Typical use cases include:
- Filtering readings by hardware type -- isolate CPU temps for a dashboard widget, or check storage temps for a health alert.
- Grouping readings for display -- organize sensor data into sections on a UI panel.
- Threshold logic -- apply different warning thresholds per category (e.g., CPU critical at 90C, storage warning at 55C).
Tips
When building UI components, use TemperatureCategory to create grouped displays.

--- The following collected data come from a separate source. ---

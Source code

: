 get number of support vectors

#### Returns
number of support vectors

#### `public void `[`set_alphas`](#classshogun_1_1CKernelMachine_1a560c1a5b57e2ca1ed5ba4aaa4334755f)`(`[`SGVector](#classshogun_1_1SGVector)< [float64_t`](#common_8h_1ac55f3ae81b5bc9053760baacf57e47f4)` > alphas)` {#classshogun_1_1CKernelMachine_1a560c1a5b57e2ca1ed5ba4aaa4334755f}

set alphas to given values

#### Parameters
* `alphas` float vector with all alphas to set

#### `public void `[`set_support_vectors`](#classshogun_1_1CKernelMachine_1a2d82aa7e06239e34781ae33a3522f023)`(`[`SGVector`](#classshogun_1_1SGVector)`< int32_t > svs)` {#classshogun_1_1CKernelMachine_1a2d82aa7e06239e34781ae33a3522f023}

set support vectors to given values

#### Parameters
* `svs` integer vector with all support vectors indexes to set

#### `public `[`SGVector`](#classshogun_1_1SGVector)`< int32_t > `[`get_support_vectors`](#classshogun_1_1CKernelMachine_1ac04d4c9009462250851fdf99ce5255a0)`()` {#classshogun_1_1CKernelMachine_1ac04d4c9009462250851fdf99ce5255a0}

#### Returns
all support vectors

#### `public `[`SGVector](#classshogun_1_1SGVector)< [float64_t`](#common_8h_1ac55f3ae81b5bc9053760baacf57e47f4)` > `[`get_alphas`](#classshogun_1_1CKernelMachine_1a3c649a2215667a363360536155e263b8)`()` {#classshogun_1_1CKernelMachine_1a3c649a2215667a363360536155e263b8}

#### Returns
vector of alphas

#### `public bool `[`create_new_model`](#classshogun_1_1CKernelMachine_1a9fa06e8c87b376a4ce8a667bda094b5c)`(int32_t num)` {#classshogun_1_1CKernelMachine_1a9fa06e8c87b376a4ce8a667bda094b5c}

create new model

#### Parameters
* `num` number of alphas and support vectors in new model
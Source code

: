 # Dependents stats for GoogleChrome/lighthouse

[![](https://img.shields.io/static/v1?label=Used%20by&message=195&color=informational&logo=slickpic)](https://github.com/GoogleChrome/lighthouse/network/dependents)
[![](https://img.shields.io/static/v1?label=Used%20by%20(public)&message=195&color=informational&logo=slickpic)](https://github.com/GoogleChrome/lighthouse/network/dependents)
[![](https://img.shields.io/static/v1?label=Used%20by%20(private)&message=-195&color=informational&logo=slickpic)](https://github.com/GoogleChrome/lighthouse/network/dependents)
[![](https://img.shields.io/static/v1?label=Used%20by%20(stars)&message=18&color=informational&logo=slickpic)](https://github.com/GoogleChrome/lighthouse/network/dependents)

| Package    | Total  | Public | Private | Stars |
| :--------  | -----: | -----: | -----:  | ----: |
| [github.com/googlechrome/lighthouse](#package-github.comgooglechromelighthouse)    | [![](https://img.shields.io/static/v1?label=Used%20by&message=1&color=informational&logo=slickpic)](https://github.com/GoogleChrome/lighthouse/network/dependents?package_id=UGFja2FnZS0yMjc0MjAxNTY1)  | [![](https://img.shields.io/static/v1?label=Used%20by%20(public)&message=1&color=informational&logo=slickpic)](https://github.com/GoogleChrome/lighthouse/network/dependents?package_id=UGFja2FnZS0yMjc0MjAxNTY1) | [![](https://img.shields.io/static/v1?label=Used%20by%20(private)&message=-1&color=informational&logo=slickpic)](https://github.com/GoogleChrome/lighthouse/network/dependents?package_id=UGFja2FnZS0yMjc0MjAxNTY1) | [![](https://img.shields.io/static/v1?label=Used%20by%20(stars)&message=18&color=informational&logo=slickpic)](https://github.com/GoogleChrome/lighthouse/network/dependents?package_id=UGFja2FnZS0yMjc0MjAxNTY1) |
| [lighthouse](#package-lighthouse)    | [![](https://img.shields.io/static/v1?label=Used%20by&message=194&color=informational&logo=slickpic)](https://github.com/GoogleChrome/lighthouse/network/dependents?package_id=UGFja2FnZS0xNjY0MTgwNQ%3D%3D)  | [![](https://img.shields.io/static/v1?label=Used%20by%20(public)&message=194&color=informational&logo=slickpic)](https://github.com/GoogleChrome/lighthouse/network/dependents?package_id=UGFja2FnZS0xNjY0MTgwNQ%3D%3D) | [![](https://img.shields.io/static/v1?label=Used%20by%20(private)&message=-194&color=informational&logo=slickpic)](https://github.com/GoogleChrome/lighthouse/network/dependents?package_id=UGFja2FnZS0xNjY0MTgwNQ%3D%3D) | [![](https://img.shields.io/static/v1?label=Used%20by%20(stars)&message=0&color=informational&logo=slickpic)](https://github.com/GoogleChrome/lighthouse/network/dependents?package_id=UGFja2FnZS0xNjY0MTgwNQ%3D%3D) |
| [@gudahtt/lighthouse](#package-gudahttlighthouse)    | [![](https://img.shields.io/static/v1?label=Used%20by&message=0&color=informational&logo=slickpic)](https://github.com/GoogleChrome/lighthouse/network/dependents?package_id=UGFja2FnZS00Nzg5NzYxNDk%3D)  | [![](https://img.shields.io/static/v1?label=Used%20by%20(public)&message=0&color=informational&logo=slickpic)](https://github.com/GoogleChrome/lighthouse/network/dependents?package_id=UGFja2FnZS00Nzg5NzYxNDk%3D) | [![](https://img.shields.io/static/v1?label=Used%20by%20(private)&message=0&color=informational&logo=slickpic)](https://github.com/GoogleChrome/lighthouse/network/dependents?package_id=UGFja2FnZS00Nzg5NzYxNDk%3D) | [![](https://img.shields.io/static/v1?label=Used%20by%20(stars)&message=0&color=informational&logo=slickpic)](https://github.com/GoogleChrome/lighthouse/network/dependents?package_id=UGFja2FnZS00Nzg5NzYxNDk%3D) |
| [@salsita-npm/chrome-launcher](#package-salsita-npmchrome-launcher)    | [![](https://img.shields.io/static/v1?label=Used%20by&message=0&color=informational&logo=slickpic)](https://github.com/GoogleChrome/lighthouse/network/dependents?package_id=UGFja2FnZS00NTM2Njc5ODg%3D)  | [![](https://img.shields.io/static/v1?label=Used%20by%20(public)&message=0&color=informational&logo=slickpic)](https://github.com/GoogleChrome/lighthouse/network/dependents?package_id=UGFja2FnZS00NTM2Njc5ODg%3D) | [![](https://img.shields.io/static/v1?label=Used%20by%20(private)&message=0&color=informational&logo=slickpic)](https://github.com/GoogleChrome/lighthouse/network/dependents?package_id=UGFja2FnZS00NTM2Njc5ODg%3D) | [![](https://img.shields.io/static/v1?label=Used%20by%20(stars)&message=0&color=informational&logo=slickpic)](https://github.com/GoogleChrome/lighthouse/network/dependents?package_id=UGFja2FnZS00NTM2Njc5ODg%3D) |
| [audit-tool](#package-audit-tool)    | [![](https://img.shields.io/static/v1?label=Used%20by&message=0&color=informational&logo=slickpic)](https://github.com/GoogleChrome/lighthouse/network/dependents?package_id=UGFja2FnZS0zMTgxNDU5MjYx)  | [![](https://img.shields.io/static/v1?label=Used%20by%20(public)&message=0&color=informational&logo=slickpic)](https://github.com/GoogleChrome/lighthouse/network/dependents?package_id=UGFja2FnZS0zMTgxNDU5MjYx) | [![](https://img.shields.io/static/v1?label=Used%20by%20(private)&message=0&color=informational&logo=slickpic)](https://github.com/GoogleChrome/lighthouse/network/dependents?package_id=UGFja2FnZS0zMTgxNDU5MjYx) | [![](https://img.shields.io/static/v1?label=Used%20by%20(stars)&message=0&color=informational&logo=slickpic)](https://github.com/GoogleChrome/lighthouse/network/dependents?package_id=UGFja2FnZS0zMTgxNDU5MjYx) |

For example, show all "cpu" readings in one section and "gpu" readings in another, so users can quickly scan thermal conditions per subsystem.
Example
import { getTemperature } from '@eisland/windows-performance-monitor';
import type { TemperatureCategory, TemperatureReading } from '@eisland/windows-performance-monitor';
// Fetch the current temperature snapshot from all sensors
const snapshot = getTemperature();
// Check if temperature monitoring is available on this system
if (snapshot.isAvailable) {
// Define a helper to filter readings by a specific category
const filterByCategory = (
readings: TemperatureReading[],
category: TemperatureCategory
): TemperatureReading[] => {
return readings.filter((r) => r.category === category);
};
// Get only CPU-related temperature readings
const cpuReadings = filterByCategory(snapshot.readings, 'cpu');
// Print each CPU sensor's label and current temperature
cpuReadings.forEach((r) => {
console.log(`${r.label}: ${r.temperatureCelsius}°C`);
});
// Get only GPU-related temperature readings
const gpuReadings = filterByCategory(snapshot.readings, 'gpu');
// Print each GPU sensor's label and current temperature
gpuReadings.forEach((r) => {
console.log(`${r.label}: ${r.temperatureCelsius}°C`);
});
}const { getTemperature } = require('@eisland/windows-performance-monitor');
// Fetch the current temperature snapshot from all sensors
const snapshot = getTemperature();
// Check if temperature monitoring is available on this system
if (snapshot.isAvailable) {
// Define a helper to filter readings by a specific category
const filterByCategory = (readings, category) => {
return readings.filter((r) => r.category === category);
};
// Get only CPU-related temperature readings
const cpuReadings = filterByCategory(snapshot.readings, 'cpu');
// Print each CPU sensor's label and current temperature
cpuReadings.forEach((r) => {
console.log(`${r.label}: ${r.temperatureCelsius}°C`);
});
// Get only GPU-related temperature readings
const gpuReadings = filterByCategory(snapshot.readings, 'gpu');
// Print each GPU sensor's label and current temperature
gpuReadings.forEach((r) => {
console.log(`${r.label}: ${r.temperatureCelsius}°C`);
});
}Notes
Note
A single system may report multiple readings within the same category. For example, a multi-core CPU often exposes several temperature sensors (per-core, package, etc.), all categorized as "cpu". Use the id field on TemperatureReading to distinguish individual sensors.
Tips
If you only care about the highest temperature across all sensors, use the maxTemperatureCelsius field on TemperatureSnapshot instead of manually iterating and comparing readings. It is null when no readings are available.
Note
The "unknown" category appears when LibreHardwareMonitor cannot determine which hardware component a sensor belongs to. This is uncommon on modern hardware but may occur with proprietary or embedded sensors. Treat unknown readings as informational only -- do not rely on them for critical thermal throttling decisions.
Danger Avoidance
Caution
Never assume a specific category is always present on every system. Not all hardware exposes temperature sensors for every category -- a fanless tablet may have no "gpu" sensors, and a virtual machine may have no temperature readings at all. Always check snapshot.isAvailable and handle cases where a filtered category returns an empty array.
Caution
Do not use TemperatureCategory string values as unique identifiers. Multiple sensors can share the same category. If you need to track a specific sensor over time (e.g., for charting), use the id field from TemperatureReading, not the category value. Relying on category alone will cause data collisions when multiple sensors share the same classification.